(Input for this task)
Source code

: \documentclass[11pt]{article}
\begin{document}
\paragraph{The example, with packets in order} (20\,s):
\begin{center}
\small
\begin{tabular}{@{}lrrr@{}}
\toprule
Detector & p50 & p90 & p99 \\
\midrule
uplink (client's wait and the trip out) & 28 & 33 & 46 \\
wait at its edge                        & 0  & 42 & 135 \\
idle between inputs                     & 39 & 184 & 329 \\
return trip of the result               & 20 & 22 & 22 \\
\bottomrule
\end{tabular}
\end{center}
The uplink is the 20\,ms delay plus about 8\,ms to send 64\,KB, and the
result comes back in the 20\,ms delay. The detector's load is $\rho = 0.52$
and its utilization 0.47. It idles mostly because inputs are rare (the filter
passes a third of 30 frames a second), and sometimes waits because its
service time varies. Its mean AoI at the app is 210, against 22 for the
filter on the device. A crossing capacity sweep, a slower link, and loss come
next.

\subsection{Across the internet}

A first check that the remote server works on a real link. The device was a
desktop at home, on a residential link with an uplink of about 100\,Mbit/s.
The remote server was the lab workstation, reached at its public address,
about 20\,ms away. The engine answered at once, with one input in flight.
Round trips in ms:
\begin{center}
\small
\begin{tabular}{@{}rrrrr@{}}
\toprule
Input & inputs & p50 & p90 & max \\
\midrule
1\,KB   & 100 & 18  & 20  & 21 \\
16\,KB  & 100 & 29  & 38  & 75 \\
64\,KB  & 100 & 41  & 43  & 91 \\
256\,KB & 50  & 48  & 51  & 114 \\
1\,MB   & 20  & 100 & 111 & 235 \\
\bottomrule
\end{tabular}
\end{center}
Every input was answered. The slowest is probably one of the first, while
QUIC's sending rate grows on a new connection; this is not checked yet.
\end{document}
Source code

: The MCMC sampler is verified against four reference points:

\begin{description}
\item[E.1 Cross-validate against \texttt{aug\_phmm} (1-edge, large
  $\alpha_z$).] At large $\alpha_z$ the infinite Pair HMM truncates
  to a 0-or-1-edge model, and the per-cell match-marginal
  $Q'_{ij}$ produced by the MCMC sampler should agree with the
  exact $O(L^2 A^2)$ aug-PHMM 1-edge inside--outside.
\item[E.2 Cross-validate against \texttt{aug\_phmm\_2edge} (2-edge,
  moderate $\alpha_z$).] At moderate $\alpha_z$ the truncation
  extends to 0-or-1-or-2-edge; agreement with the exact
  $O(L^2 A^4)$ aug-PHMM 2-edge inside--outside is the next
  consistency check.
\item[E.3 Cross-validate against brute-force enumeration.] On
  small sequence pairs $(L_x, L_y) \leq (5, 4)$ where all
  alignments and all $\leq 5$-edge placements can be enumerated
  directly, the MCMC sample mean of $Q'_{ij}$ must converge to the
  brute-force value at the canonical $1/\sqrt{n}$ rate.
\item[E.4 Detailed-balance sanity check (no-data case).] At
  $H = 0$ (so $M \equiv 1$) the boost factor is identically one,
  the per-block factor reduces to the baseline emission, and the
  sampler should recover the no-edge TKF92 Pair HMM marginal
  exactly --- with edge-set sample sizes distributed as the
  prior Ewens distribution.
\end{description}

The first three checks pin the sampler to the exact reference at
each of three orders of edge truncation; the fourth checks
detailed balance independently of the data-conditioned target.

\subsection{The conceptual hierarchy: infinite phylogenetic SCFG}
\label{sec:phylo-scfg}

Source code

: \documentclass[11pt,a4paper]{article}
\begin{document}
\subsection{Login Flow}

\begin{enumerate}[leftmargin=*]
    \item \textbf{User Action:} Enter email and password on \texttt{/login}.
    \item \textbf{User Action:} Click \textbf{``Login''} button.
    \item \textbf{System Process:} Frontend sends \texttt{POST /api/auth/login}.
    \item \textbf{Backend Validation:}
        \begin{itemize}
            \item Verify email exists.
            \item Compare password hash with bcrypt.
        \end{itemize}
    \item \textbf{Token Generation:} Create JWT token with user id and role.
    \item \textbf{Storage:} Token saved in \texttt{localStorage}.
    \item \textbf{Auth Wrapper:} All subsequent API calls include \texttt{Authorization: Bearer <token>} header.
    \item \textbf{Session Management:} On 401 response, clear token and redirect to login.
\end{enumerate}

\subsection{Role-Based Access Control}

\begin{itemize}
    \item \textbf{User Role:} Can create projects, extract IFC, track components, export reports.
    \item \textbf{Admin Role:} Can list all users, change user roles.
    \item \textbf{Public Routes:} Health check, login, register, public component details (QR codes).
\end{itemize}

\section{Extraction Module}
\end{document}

(Aim of the exercise)
The entire listing is to be retyped exactly.

(Output for this exercise)
Source code

: \documentclass[11pt]{article}
\begin{document}
\paragraph{The example, with packets in order} (20\,s):
\begin{center}
\small
\begin{tabular}{@{}lrrr@{}}
\toprule
Detector & p50 & p90 & p99 \\
\midrule
uplink (client's wait and the trip out) & 28 & 33 & 46 \\
wait at its edge                        & 0  & 42 & 135 \\
idle between inputs                     & 39 & 184 & 329 \\
return trip of the result               & 20 & 22 & 22 \\
\bottomrule
\end{tabular}
\end{center}
The uplink is the 20\,ms delay plus about 8\,ms to send 64\,KB, and the
result comes back in the 20\,ms delay. The detector's load is $\rho = 0.52$
and its utilization 0.47. It idles mostly because inputs are rare (the filter
passes a third of 30 frames a second), and sometimes waits because its
service time varies. Its mean AoI at the app is 210, against 22 for the
filter on the device. A crossing capacity sweep, a slower link, and loss come
next.

\subsection{Across the internet}

A first check that the remote server works on a real link. The device was a
desktop at home, on a residential link with an uplink of about 100\,Mbit/s.
The remote server was the lab workstation, reached at its public address,
about 20\,ms away. The engine answered at once, with one input in flight.
Round trips in ms:
\begin{center}
\small
\begin{tabular}{@{}rrrrr@{}}
\toprule
Input & inputs & p50 & p90 & max \\
\midrule
1\,KB   & 100 & 18  & 20  & 21 \\
16\,KB  & 100 & 29  & 38  & 75 \\
64\,KB  & 100 & 41  & 43  & 91 \\
256\,KB & 50  & 48  & 51  & 114 \\
1\,MB   & 20  & 100 & 111 & 235 \\
\bottomrule
\end{tabular}
\end{center}
Every input was answered. The slowest is probably one of the first, while
QUIC's sending rate grows on a new connection; this is not checked yet.
\end{document}
Source code

: The MCMC sampler is verified against four reference points:

\begin{description}
\item[E.1 Cross-validate against \texttt{aug\_phmm} (1-edge, large
  $\alpha_z$).] At large $\alpha_z$ the infinite Pair HMM truncates
  to a 0-or-1-edge model, and the per-cell match-marginal
  $Q'_{ij}$ produced by the MCMC sampler should agree with the
  exact $O(L^2 A^2)$ aug-PHMM 1-edge inside--outside.
\item[E.2 Cross-validate against \texttt{aug\_phmm\_2edge} (2-edge,
  moderate $\alpha_z$).] At moderate $\alpha_z$ the truncation
  extends to 0-or-1-or-2-edge; agreement with the exact
  $O(L^2 A^4)$ aug-PHMM 2-edge inside--outside is the next
  consistency check.
\item[E.3 Cross-validate against brute-force enumeration.] On
  small sequence pairs $(L_x, L_y) \leq (5, 4)$ where all
  alignments and all $\leq 5$-edge placements can be enumerated
  directly, the MCMC sample mean of $Q'_{ij}$ must converge to the
  brute-force value at the canonical $1/\sqrt{n}$ rate.
\item[E.4 Detailed-balance sanity check (no-data case).] At
  $H = 0$ (so $M \equiv 1$) the boost factor is identically one,
  the per-block factor reduces to the baseline emission, and the
  sampler should recover the no-edge TKF92 Pair HMM marginal
  exactly --- with edge-set sample sizes distributed as the
  prior Ewens distribution.
\end{description}

The first three checks pin the sampler to the exact reference at
each of three orders of edge truncation; the fourth checks
detailed balance independently of the data-conditioned target.

\subsection{The conceptual hierarchy: infinite phylogenetic SCFG}
\label{sec:phylo-scfg}

Source code

: \documentclass[11pt,a4paper]{article}
\begin{document}
\subsection{Login Flow}

\begin{enumerate}[leftmargin=*]
    \item \textbf{User Action:} Enter email and password on \texttt{/login}.
    \item \textbf{User Action:} Click \textbf{``Login''} button.
    \item \textbf{System Process:} Frontend sends \texttt{POST /api/auth/login}.
    \item \textbf{Backend Validation:}
        \begin{itemize}
            \item Verify email exists.
            \item Compare password hash with bcrypt.
        \end{itemize}
    \item \textbf{Token Generation:} Create JWT token with user id and role.
    \item \textbf{Storage:} Token saved in \texttt{localStorage}.
    \item \textbf{Auth Wrapper:} All subsequent API calls include \texttt{Authorization: Bearer <token>} header.
    \item \textbf{Session Management:} On 401 response, clear token and redirect to login.
\end{enumerate}

\subsection{Role-Based Access Control}

\begin{itemize}
    \item \textbf{User Role:} Can create projects, extract IFC, track components, export reports.
    \item \textbf{Admin Role:} Can list all users, change user roles.
    \item \textbf{Public Routes:} Health check, login, register, public component details (QR codes).
\end{itemize}

\section{Extraction Module}
\end{document}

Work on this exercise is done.